Misplaced Persons

     There’s losing people to horrid things like death, and events from which they cannot return. And there are friendships that fall apart or are hacked up into tiny bits with a sharp machete. There are people with whom you become geographically incompatible.

     What about the people you misplace? Like Julie Christensen. I misplaced her, I think. We became very best friends during Girl Scout camp the summer before my seventh grade year. She was from Bardstown, played the piano and was in her school’s gifted and talented class, which was all deeply interesting to me. She also had incredible asthma that was treated with nightly sessions hooked up to a breathing machine thing that spit out curls of vapor in a most frightening horror-movie way. We wrote for while, I visited her at her home. She was part of my soul tribe.

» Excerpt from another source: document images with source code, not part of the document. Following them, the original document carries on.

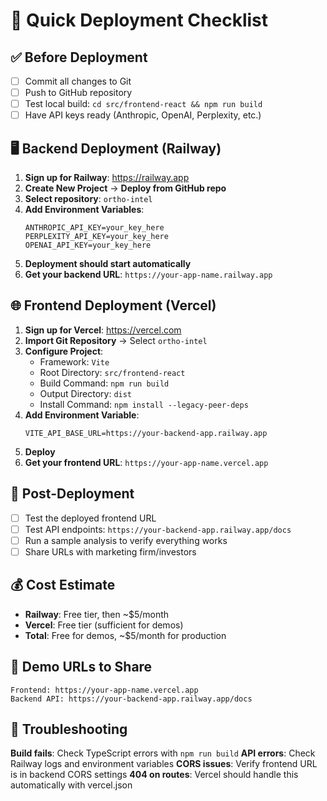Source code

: # 🚀 Quick Deployment Checklist

## ✅ Before Deployment

- [ ] Commit all changes to Git
- [ ] Push to GitHub repository
- [ ] Test local build: `cd src/frontend-react && npm run build`
- [ ] Have API keys ready (Anthropic, OpenAI, Perplexity, etc.)

## 🖥️ Backend Deployment (Railway)

1. **Sign up for Railway**: https://railway.app
2. **Create New Project** → **Deploy from GitHub repo**
3. **Select repository**: `ortho-intel`
4. **Add Environment Variables**:
   ```
   ANTHROPIC_API_KEY=your_key_here
   PERPLEXITY_API_KEY=your_key_here
   OPENAI_API_KEY=your_key_here
   ```
5. **Deployment should start automatically**
6. **Get your backend URL**: `https://your-app-name.railway.app`

## 🌐 Frontend Deployment (Vercel)

1. **Sign up for Vercel**: https://vercel.com
2. **Import Git Repository** → Select `ortho-intel`
3. **Configure Project**:
   - Framework: `Vite`
   - Root Directory: `src/frontend-react`
   - Build Command: `npm run build`
   - Output Directory: `dist`
   - Install Command: `npm install --legacy-peer-deps`
4. **Add Environment Variable**:
   ```
   VITE_API_BASE_URL=https://your-backend-app.railway.app
   ```
5. **Deploy**
6. **Get your frontend URL**: `https://your-app-name.vercel.app`

## 🔧 Post-Deployment

- [ ] Test the deployed frontend URL
- [ ] Test API endpoints: `https://your-backend-app.railway.app/docs`
- [ ] Run a sample analysis to verify everything works
- [ ] Share URLs with marketing firm/investors

## 💰 Cost Estimate

- **Railway**: Free tier, then ~$5/month
- **Vercel**: Free tier (sufficient for demos)
- **Total**: Free for demos, ~$5/month for production

## 🎯 Demo URLs to Share

```
Frontend: https://your-app-name.vercel.app
Backend API: https://your-backend-app.railway.app/docs
```

## 🚨 Troubleshooting

**Build fails**: Check TypeScript errors with `npm run build`
**API errors**: Check Railway logs and environment variables
**CORS issues**: Verify frontend URL is in backend CORS settings
**404 on routes**: Vercel should handle this automatically with vercel.json 
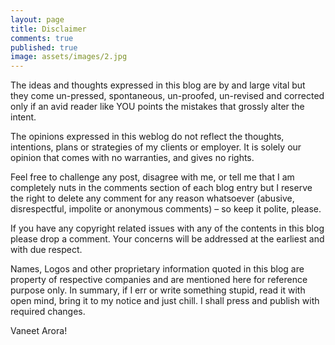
 ```yaml
---
layout: page
title: Disclaimer
comments: true
published: true
image: assets/images/2.jpg
---
```


The ideas and thoughts expressed in this blog are by and large vital but they come un-pressed, spontaneous, un-proofed, un-revised and corrected only if an avid reader like YOU points the mistakes that grossly alter the intent.

The opinions expressed in this weblog do not reflect the thoughts, intentions, plans or strategies of my clients or employer. It is solely our opinion that comes with no warranties, and gives no rights.

Feel free to challenge any post, disagree with me, or tell me that I am completely nuts in the comments section of each blog entry but I reserve the right to delete any comment for any reason whatsoever (abusive, disrespectful, impolite or anonymous comments) – so keep it polite, please.

If you have any copyright related issues with any of the contents in this blog please drop a comment. Your concerns will be addressed at the earliest and with due respect.

Names, Logos and other proprietary information quoted in this blog are property of respective companies and are mentioned here for reference purpose only.
In summary, if I err or write something stupid, read it with open mind, bring it to my notice and just chill. I shall press and publish with required changes.



Vaneet Arora!
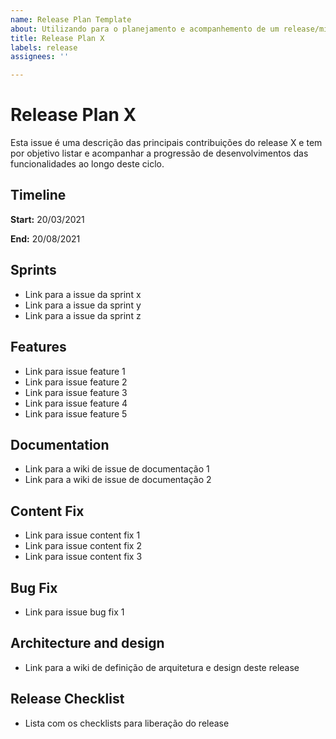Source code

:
 ```yaml
---
name: Release Plan Template
about: Utilizando para o planejamento e acompanhemento de um release/milestone.
title: Release Plan X
labels: release
assignees: ''

---
```


# Release Plan X
Esta issue é uma descrição das principais contribuições do release X e tem por objetivo listar e acompanhar a progressão de desenvolvimentos das funcionalidades ao longo deste ciclo.

## Timeline

**Start:** 20/03/2021

**End:** 20/08/2021

## Sprints
- Link para a issue da sprint x
- Link para a issue da sprint y
- Link para a issue da sprint z

## Features
- Link para issue feature 1
- Link para issue feature 2
- Link para issue feature 3
- Link para issue feature 4
- Link para issue feature 5

## Documentation
- Link para a wiki de issue de documentação 1
- Link para a wiki de issue de documentação 2

## Content Fix
- Link para issue content fix 1
- Link para issue content fix 2
- Link para issue content fix 3

## Bug Fix
- Link para issue bug fix 1

## Architecture and design
- Link para a wiki de definição de arquitetura e design deste release

## Release Checklist
- Lista com os checklists para liberação do release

     I don’t remember misplacing her but by high school she was gone. It wasn’t until college when I met a girl Julie had gone to school with who told me Julie’d been in a very bad car accident and though she was still alive, was potentially a parapelgic or something equally devastating. I had no way to contact her and was sure she wouldn’t even remember me anyway.

     Friendships like these start with perfect intentions to write, to call, to visit, to share, but then when the effluvia of daily living rubs the new clean off, the odds become steeper and steeper until you can remember him, or her, or them, but only when you’re half paying attention.

     I bring this up because these goofy social networking sites we’re all ga ga for are allowing us to replace the misplaced, find the displaced, and decide if we meant what we said when we gushed, “We are going to be best friends forever!” There are a few people I deliberately misplaced. There are some who misplaced me similarly.

     Julie, if you’re reading this, I never forgot about you, or your nice family or your feisty dog that got me my first flea bites. There was something of our friendship that meant a lot to me so that whatever little threads bound us together for a year, or two, are still just hanging on, and I’m sorry I misplaced you.